You should pass only warmstart_checkpoint_path, not checkpoint_path. If you pass checkpoint_path, you will execute the wrong method load_checkpoint. As you said, you'll need to comment the speaker embedding check.

akshay4malik commented 4 years ago

I have not added checkpoint_path, below is the config json "train_config": { "output_directory": "outdir", "epochs": 10000000, "learning_rate": 1e-4, "weight_decay": 1e-6, "sigma": 1.0, "iters_per_checkpoint": 5000, "batch_size": 1, "seed": 1234, "checkpoint_path": "", "ignore_layers": [], "include_layers": ["encoder", "embedding"], "warmstart_checkpoint_path": "warmStartOnTacotron/gpu5_checkpoint_176000", "with_tensorboard": true, "fp16_run": false

rafaelvalle commented 4 years ago

You mentioned issues when loading the optimizer. The optimizer is only loaded if this condition is satisfied, which then executes load_checkpoint

rafaelvalle commented 4 years ago

The same applies to the error you mentioned seeing here. This function is only executed if you pass checkpoint_path.

akshay4malik commented 4 years ago

I got it, I am sorry, I am a little mistake while giving the "train" command. Just when you pointed it out, I looked at the functions.
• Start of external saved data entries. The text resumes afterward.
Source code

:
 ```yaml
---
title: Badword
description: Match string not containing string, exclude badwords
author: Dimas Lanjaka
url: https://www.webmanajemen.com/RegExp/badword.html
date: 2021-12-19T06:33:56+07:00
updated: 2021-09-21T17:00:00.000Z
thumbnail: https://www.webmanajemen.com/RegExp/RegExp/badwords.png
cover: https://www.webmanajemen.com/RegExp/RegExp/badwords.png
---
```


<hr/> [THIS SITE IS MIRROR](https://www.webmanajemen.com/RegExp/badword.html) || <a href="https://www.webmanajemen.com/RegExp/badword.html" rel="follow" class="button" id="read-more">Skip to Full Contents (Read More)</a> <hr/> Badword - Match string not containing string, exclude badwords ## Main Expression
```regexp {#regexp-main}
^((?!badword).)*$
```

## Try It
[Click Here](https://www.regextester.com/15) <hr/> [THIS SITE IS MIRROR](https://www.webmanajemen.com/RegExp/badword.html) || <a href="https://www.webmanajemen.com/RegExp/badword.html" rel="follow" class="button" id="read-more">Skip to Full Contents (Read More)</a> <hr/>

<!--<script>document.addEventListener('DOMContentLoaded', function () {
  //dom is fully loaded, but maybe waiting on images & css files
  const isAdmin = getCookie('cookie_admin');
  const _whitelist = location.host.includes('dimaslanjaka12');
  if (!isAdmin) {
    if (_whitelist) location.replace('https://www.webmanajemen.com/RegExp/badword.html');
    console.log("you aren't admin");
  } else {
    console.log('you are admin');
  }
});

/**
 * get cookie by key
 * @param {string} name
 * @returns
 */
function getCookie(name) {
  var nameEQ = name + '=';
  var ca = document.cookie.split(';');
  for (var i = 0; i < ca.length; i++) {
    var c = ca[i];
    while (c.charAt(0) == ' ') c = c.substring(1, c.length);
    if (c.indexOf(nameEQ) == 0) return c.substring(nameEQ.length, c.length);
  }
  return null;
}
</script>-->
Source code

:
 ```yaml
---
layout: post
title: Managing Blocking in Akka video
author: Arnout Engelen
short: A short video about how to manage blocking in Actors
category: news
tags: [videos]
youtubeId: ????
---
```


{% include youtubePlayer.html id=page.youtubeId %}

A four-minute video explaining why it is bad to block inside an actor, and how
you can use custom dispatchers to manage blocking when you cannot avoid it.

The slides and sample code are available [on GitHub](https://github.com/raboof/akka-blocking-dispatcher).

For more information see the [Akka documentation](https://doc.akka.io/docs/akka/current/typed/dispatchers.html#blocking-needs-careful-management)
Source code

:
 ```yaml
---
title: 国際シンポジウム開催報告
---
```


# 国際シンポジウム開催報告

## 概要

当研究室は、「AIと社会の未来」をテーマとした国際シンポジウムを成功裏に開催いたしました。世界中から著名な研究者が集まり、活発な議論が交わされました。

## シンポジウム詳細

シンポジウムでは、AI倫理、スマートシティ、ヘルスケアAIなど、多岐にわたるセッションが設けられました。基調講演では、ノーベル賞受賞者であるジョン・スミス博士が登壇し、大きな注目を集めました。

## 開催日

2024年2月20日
The training has started, But here are something things that I would like to know: Should I start training with n_flow = 1 for around 100,000 iterations and then start again with warm start with n_flow = 2.

rafaelvalle commented 4 years ago

Does it work when you comment out this and pass a model to warmstart_checkpoint_path?

akshay4malik commented 4 years ago

Does it work when you comment out this and pass a model to warmstart_checkpoint_path?

The error was coming because while running the code, I was giving the checkpoint path. I did not realize until you mentioned this functions will not be called.

rafaelvalle commented 4 years ago

Great! Let us know once you're able to train with the male hindi voice.

akshay4malik commented 4 years ago

Great! Let us know once you're able to train with the male hindi voice.

Sure, I will inform you for sure. But here is something things that I would like to know: Should I start training with n_flow = 1 for around 100,000 iterations and then start again with warm start with n_flow = 2.

rafaelvalle commented 4 years ago

Yes! Train with n_flow=1 until attention starts looking good then use the n_flow=1 to warmstart a model with n_flow=2, including all weights from n_flow=1. If include_layers=None it will include all weights, as you can see here.

akshay4malik commented 4 years ago

Yes! Train with n_flow=1 until attention starts looking good then use the n_flow=1 to warmstart a model with n_flow=2, including all weights from n_flow=1. If include_layers=None it will include all weights, as you can see here.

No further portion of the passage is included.